2025年10月、世界が注目する第19回ショパン国際ピアノコンクールにおいて、本選(ファイナル)進出を果たした桑原志織。
精緻な構築力と深い音色で聴衆と審査員を魅了し、今もっとも注目すべき日本のピアニストの一人です。本稿では、確かな情報に基づいて略歴・受賞歴・近作CD・直近の公演予定を凝縮してご紹介します。
プロフィール
出身・学歴:1995年生まれ、東京出身。東京藝術大学を首席で卒業後、ベルリン芸術大学(UdK)に留学し、修士課程と国家演奏家資格課程(Konzertexamen)を最優秀で修了。近年はイタリアでの研鑽やコモ湖国際ピアノアカデミーでも学んでいます。師事は伊藤恵、クラウス・ヘルヴィヒほか。
近年のトピック:2025年エリザベート王妃国際音楽コンクール(ブリュッセル)で入賞(Laureate)。ファイナルでは大野和士指揮ブリュッセル・フィルとブラームスの協奏曲第2番を共演しました。
主な受賞歴
ルービンシュタイン国際ピアノマスターコンクール(2021):第2位(日本人史上最高位)
ブゾーニ国際(2019):第2位+ブゾーニ作品最優秀演奏賞
ヴィオッティ国際(2017):第2位
マリア・カナルス国際(2016):第2位
Steinway Berlin Prize(2022) 受賞
これらは国際主要コンクールでの安定した実績として広く公知の事実です。
ショパン国際ピアノコンクール2025での歩み
本選進出(ファイナリスト):10月16日に公式発表。最終ステージは10月18–20日(CEST)に開催されます。
ステージIII(10/14)演目:スケルツォ第3番 嬰ハ短調 op.39、マズルカ op.33(全4曲)、ピアノ・ソナタ第3番 ロ短調 op.58。公式カレンダーに明記。
本選での課題:ポロネーズ幻想曲 op.61と、ピアノ協奏曲第1番または第2番のいずれか(規定)。*最終的な演奏曲は当日の主催者発表に従ってください。

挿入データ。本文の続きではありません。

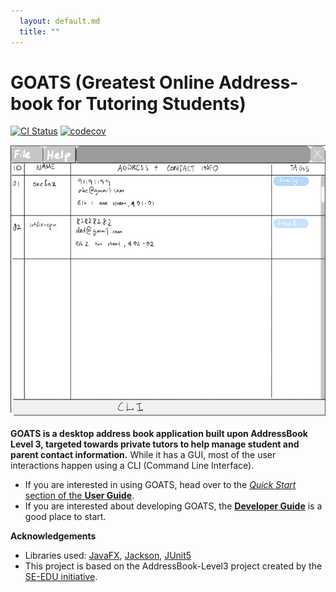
 ```yaml
---
  layout: default.md
  title: ""
---
```


# GOATS (Greatest Online Address-book for Tutoring Students)

[![CI Status](https://github.com/se-edu/addressbook-level3/workflows/Java%20CI/badge.svg)](https://github.com/se-edu/addressbook-level3/actions)
[![codecov](https://codecov.io/gh/se-edu/addressbook-level3/branch/master/graph/badge.svg)](https://codecov.io/gh/se-edu/addressbook-level3)

![Ui](images/Ui.png)

**GOATS is a desktop address book application built upon AddressBook Level 3, targeted towards private tutors to help manage student and parent contact information.** While it has a GUI, most of the user interactions happen using a CLI (Command Line Interface).

* If you are interested in using GOATS, head over to the [_Quick Start_ section of the **User Guide**](UserGuide.html#quick-start).
* If you are interested about developing GOATS, the [**Developer Guide**](DeveloperGuide.html) is a good place to start.


**Acknowledgements**

* Libraries used: [JavaFX](https://openjfx.io/), [Jackson](https://github.com/FasterXML/jackson), [JUnit5](https://github.com/junit-team/junit5)
* This project is based on the AddressBook-Level3 project created by the [SE-EDU initiative](https://se-education.org).
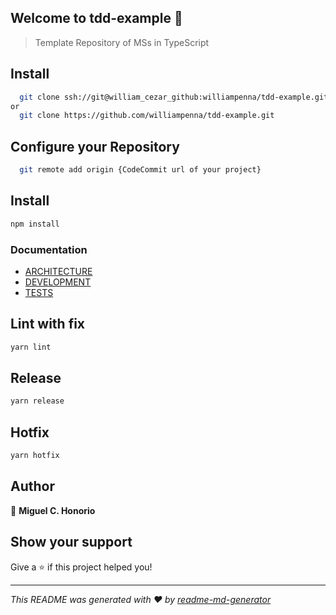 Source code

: ## Welcome to tdd-example 👋

> Template Repository of MSs in TypeScript

## Install

```sh
  git clone ssh://git@william_cezar_github:williampenna/tdd-example.git
or
  git clone https://github.com/williampenna/tdd-example.git
```

## Configure your Repository

```sh
  git remote add origin {CodeCommit url of your project}
```

## Install

```sh
npm install
```

### Documentation

- [ARCHITECTURE](docs/ARCHITECTURE.md)
- [DEVELOPMENT](docs/DEVELOPMENT.md)
- [TESTS](docs/TESTS.md)

## Lint with fix

```sh
yarn lint
```

## Release

```sh
yarn release
```

## Hotfix

```sh
yarn hotfix
```

## Author

👤 **Miguel C. Honorio**

## Show your support

Give a ⭐️ if this project helped you!

---

_This README was generated with ❤️ by [readme-md-generator](https://github.com/kefranabg/readme-md-generator)_
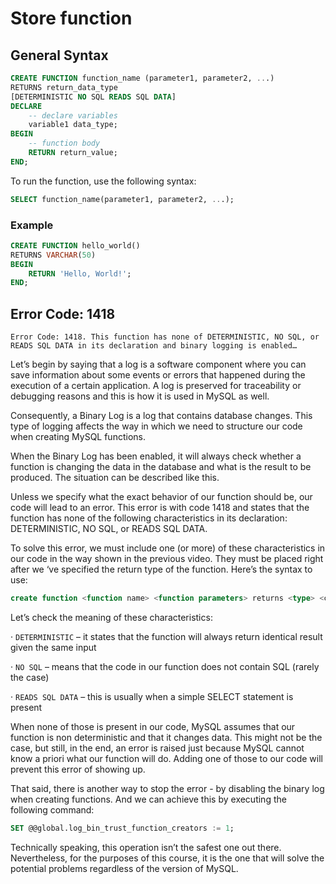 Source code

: # Store function

## General Syntax

```sql
CREATE FUNCTION function_name (parameter1, parameter2, ...)
RETURNS return_data_type
[DETERMINISTIC NO SQL READS SQL DATA]
DECLARE
    -- declare variables
    variable1 data_type;
BEGIN
    -- function body
    RETURN return_value;
END;
```

To run the function, use the following syntax:

```sql
SELECT function_name(parameter1, parameter2, ...);
```

### Example

```sql
CREATE FUNCTION hello_world()
RETURNS VARCHAR(50)
BEGIN
    RETURN 'Hello, World!';
END;
```

## Error Code: 1418

```error
Error Code: 1418. This function has none of DETERMINISTIC, NO SQL, or READS SQL DATA in its declaration and binary logging is enabled…
```

Let’s begin by saying that a log is a software component where you can save information about some events or errors that happened during the execution of a certain application. A log is preserved for traceability or debugging reasons and this is how it is used in MySQL as well.

Consequently, a Binary Log is a log that contains database changes. This type of logging affects the way in which we need to structure our code when creating MySQL functions.

When the Binary Log has been enabled, it will always check whether a function is changing the data in the database and what is the result to be produced. The situation can be described like this.

Unless we specify what the exact behavior of our function should be, our code will lead to an error. This error is with code 1418 and states that the function has none of the following characteristics in its declaration: DETERMINISTIC, NO SQL, or READS SQL DATA.

To solve this error, we must include one (or more) of these characteristics in our code in the way shown in the previous video. They must be placed right after we ‘ve specified the return type of the function. Here’s the syntax to use:

```sql
create function <function name> <function parameters> returns <type> <characteristics> …

```

Let’s check the meaning of these characteristics:

· `DETERMINISTIC` – it states that the function will always return identical result given the same input

· `NO SQL` – means that the code in our function does not contain SQL (rarely the case)

· `READS SQL DATA` – this is usually when a simple SELECT statement is present

When none of those is present in our code, MySQL assumes that our function is non deterministic and that it changes data. This might not be the case, but still, in the end, an error is raised just because MySQL cannot know a priori what our function will do. Adding one of those to our code will prevent this error of showing up.

That said, there is another way to stop the error - by disabling the binary log when creating functions. And we can achieve this by executing the following command:

```sql
SET @@global.log_bin_trust_function_creators := 1;
```

Technically speaking, this operation isn’t the safest one out there. Nevertheless, for the purposes of this course, it is the one that will solve the potential problems regardless of the version of MySQL.
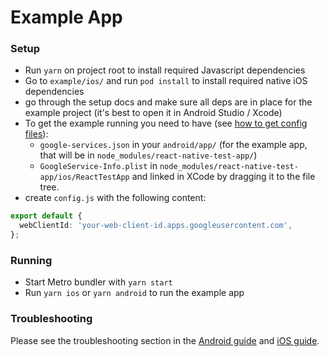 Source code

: # Example App

### Setup

- Run `yarn` on project root to install required Javascript dependencies
- Go to `example/ios/` and run `pod install` to install required native iOS dependencies
- go through the setup docs and make sure all deps are in place for the example project (it's best to open it in Android Studio / Xcode)
- To get the example running you need to have (see [how to get config files](../docs/get-config-file.md)):
  - `google-services.json` in your `android/app/` (for the example app, that will be in `node_modules/react-native-test-app/`)
  - `GoogleService-Info.plist` in `node_modules/react-native-test-app/ios/ReactTestApp` and linked in XCode by dragging it to the file tree.
- create `config.js` with the following content:

```ts
export default {
  webClientId: 'your-web-client-id.apps.googleusercontent.com',
};
```

### Running

- Start Metro bundler with `yarn start`
- Run `yarn ios` or `yarn android` to run the example app

### Troubleshooting

Please see the troubleshooting section in the [Android guide](/docs/android-guide.md) and [iOS guide](/docs/ios-guide.md).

話題性:一次・二次のステージでは、豊かな音量と深い陰影をたたえた音色が国内外で高評価。日本の専門メディアのレポートでも「万雷の拍手」など熱量の高い反響が記録されています。
作品理解とスタイル
ブラームスやリストで見せる大スケールの造形、ショパンでの繊細なニュアンスと推進力の共存が魅力。エリザベートでの本選経験(大野和士指揮)を経て、オーケストラとの対話感や舞台での集中力を一段と高めたことを本人も語っています。
ディスコグラフィー(商業リリース)
- 『桑原志織 ピアノ・リサイタル〈ライヴ〉—ブラームス/シューベルト/リスト』
レーベル:カメラータ・トウキョウ(CDT-1123)/2025年3月10日発売。
収録:ブラームスピアノ・ソナタ第1番、シューベルト即興曲 D899-3、リストバラード第2番、巡礼の年第2年より「ペトラルカのソネット123番」「ダンテを読んで」、コンソレーション第3番(2024年9月・杉並公会堂ライヴ)。各専門媒体で推薦盤の評価。

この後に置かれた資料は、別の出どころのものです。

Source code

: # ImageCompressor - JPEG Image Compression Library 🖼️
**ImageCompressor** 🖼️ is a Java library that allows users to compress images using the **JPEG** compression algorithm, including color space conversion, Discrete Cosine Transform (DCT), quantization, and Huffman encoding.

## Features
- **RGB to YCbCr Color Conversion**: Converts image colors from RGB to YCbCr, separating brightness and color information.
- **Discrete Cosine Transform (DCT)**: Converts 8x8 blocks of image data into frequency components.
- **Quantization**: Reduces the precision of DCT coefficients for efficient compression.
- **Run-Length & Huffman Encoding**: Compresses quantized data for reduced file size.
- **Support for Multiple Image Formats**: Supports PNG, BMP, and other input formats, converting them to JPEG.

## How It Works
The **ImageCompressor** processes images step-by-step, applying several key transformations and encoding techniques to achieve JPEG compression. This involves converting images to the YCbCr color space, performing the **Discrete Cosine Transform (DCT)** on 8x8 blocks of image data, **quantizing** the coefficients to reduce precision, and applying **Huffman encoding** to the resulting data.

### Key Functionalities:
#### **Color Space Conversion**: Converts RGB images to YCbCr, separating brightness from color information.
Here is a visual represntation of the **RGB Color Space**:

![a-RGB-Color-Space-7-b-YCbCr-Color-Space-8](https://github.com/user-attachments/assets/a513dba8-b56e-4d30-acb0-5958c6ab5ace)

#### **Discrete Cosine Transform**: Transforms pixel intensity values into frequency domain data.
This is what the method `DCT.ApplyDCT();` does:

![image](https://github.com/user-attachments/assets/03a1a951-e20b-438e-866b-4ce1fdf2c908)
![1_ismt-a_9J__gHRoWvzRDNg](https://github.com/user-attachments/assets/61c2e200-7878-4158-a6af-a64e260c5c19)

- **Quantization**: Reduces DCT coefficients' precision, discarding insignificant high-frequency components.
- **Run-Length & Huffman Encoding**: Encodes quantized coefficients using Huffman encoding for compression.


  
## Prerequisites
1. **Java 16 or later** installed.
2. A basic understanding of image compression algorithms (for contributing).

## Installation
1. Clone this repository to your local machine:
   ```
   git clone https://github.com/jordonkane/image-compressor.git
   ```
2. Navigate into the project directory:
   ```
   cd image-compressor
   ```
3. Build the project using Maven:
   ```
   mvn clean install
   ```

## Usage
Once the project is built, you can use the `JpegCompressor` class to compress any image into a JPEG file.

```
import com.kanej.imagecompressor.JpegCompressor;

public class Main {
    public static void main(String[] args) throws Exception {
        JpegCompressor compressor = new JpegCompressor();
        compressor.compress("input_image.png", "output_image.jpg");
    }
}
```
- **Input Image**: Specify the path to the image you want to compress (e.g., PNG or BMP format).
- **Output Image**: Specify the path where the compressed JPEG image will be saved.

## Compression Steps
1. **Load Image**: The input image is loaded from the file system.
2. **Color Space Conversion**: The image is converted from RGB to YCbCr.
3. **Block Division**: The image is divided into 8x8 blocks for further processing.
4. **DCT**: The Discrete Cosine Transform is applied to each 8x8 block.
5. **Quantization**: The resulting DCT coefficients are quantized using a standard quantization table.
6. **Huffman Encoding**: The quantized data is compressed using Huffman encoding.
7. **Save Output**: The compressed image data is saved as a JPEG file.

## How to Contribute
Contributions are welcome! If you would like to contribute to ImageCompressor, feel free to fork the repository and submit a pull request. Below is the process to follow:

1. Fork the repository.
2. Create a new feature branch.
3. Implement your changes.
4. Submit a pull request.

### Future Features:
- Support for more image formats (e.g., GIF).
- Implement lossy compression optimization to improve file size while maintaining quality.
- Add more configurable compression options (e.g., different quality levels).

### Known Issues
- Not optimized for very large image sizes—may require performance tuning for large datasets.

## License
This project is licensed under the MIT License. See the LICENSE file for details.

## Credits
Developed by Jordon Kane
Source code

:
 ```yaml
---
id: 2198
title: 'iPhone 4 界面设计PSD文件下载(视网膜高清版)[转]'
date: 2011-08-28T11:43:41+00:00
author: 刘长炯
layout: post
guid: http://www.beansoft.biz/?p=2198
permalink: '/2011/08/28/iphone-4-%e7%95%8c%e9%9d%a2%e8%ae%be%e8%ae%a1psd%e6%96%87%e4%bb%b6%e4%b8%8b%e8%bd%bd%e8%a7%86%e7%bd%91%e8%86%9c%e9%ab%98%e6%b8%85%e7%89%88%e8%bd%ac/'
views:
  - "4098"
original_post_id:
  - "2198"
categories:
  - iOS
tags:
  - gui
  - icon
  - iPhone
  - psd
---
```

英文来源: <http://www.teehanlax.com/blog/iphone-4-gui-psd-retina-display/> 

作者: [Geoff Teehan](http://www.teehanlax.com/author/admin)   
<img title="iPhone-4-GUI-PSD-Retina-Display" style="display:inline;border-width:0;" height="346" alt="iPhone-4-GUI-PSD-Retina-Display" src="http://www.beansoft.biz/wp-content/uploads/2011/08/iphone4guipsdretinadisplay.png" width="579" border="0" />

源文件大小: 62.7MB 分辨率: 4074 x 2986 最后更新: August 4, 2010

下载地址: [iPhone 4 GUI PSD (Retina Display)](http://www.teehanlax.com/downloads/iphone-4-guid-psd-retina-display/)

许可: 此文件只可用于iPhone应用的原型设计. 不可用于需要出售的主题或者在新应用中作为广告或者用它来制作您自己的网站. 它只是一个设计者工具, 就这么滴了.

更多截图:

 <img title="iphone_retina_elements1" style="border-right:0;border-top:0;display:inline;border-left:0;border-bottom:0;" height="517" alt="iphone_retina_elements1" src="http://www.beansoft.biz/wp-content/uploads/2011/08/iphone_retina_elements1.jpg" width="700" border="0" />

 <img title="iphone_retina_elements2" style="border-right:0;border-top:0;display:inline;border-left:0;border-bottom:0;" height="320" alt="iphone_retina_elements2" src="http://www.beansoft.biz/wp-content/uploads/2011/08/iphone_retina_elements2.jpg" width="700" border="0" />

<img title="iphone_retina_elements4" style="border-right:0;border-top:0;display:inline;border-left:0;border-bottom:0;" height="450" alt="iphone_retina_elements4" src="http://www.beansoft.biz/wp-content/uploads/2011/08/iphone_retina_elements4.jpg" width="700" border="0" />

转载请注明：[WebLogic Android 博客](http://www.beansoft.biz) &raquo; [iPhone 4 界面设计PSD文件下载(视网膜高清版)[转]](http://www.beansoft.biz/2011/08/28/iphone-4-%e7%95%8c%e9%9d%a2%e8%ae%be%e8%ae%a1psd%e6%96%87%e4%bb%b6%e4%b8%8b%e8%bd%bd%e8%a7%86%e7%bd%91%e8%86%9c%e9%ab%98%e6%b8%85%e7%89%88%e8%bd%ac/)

- 『Queen Elisabeth Competition: Piano 2025(4枚組)』
公式ボックスに桑原志織の演奏が収録(ダイジェスト)。各配信でも展開。

これからの公演情報(確定分)
ショパン国際ピアノコンクール・本選
日程:2025年10月18–20日(ワルシャワ・フィルハーモニー ホール、各日18:00開始/CEST)
※主催者の公式配信・放送あり。最新のタイムテーブルは公式カレンダーを参照してください。

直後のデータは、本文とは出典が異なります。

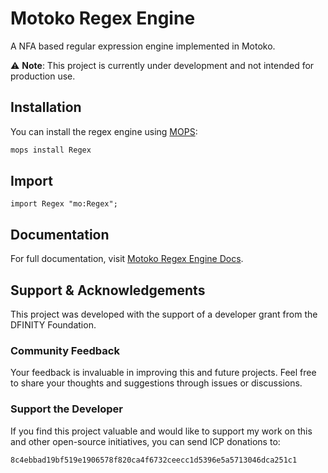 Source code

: # Motoko Regex Engine

A NFA based regular expression engine implemented in Motoko.

⚠️ **Note**: This project is currently under development and not intended for production use.

## Installation

You can install the regex engine using [MOPS](https://mops.one/):

```bash
mops install Regex
```

## Import

```motoko
import Regex "mo:Regex";
```

## Documentation

For full documentation, visit [Motoko Regex Engine Docs](https://demali-876.github.io/motoko_regex_engine/introduction.html).

## Support & Acknowledgements

This project was developed with the support of a developer grant from the DFINITY Foundation.

### Community Feedback

Your feedback is invaluable in improving this and future projects. Feel free to share your thoughts and suggestions through issues or discussions.

### Support the Developer

If you find this project valuable and would like to support my work on this and other open-source initiatives, you can send ICP donations to:

```motoko
8c4ebbad19bf519e1906578f820ca4f6732ceecc1d5396e5a5713046dca251c1
```
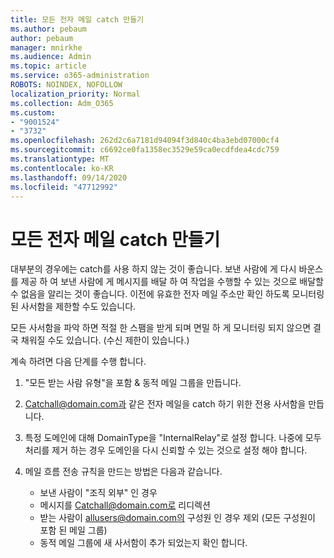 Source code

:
 ```yaml
---
title: 모든 전자 메일 catch 만들기
ms.author: pebaum
author: pebaum
manager: mnirkhe
ms.audience: Admin
ms.topic: article
ms.service: o365-administration
ROBOTS: NOINDEX, NOFOLLOW
localization_priority: Normal
ms.collection: Adm_O365
ms.custom:
- "9001524"
- "3732"
ms.openlocfilehash: 262d2c6a7181d94094f3d840c4ba3ebd07000cf4
ms.sourcegitcommit: c6692ce0fa1358ec3529e59ca0ecdfdea4cdc759
ms.translationtype: MT
ms.contentlocale: ko-KR
ms.lasthandoff: 09/14/2020
ms.locfileid: "47712992"
---
```

# <a name="create-an-email-catch-all"></a>모든 전자 메일 catch 만들기

대부분의 경우에는 catch를 사용 하지 않는 것이 좋습니다. 보낸 사람에 게 다시 바운스를 제공 하 여 보낸 사람에 게 메시지를 배달 하 여 작업을 수행할 수 있는 것으로 배달할 수 없음을 알리는 것이 좋습니다. 이전에 유효한 전자 메일 주소만 확인 하도록 모니터링 된 사서함을 제한할 수도 있습니다. 

모든 사서함을 파악 하면 적절 한 스팸을 받게 되며 면밀 하 게 모니터링 되지 않으면 결국 채워질 수도 있습니다. (수신 제한이 있습니다.) 

계속 하려면 다음 단계를 수행 합니다.

1. "모든 받는 사람 유형"을 포함 & 동적 메일 그룹을 만듭니다.

2. Catchall@domain.com과 같은 전자 메일을 catch 하기 위한 전용 사서함을 만듭니다.

3. 특정 도메인에 대해 DomainType을 "InternalRelay"로 설정 합니다. 나중에 모두 처리를 제거 하는 경우 도메인을 다시 신뢰할 수 있는 것으로 설정 해야 합니다.

4. 메일 흐름 전송 규칙을 만드는 방법은 다음과 같습니다.

    - 보낸 사람이 "조직 외부" 인 경우
    - 메시지를 Catchall@domain.com로 리디렉션
    - 받는 사람이 allusers@domain.com의 구성원 인 경우 제외 (모든 구성원이 포함 된 메일 그룹)
    - 동적 메일 그룹에 새 사서함이 추가 되었는지 확인 합니다.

ウィリアム・ショート(ファゴット) リサイタル[共演:ピアノ 桑原志織]
2026年3月7日(土)14:00 宗次ホール(名古屋)
*公演詳細・チケット情報は会場公式にて。
※このほかの国内外公演は、公式サイトのスケジュールで順次更新されています。最新情報は公式サイト/公式Xを確認してください。
まとめ
国際主要コンクールで積み上げた実績と、旬の「現場感」を携えてショパン・コンクール本選に臨む桑原志織。新譜CDではライヴの熱量と緻密さが併走し、コンサートではスケールの大きさと細部の詩情が共存します。いま聴いておくべきピアニストとして、今後の歩みも要注目です。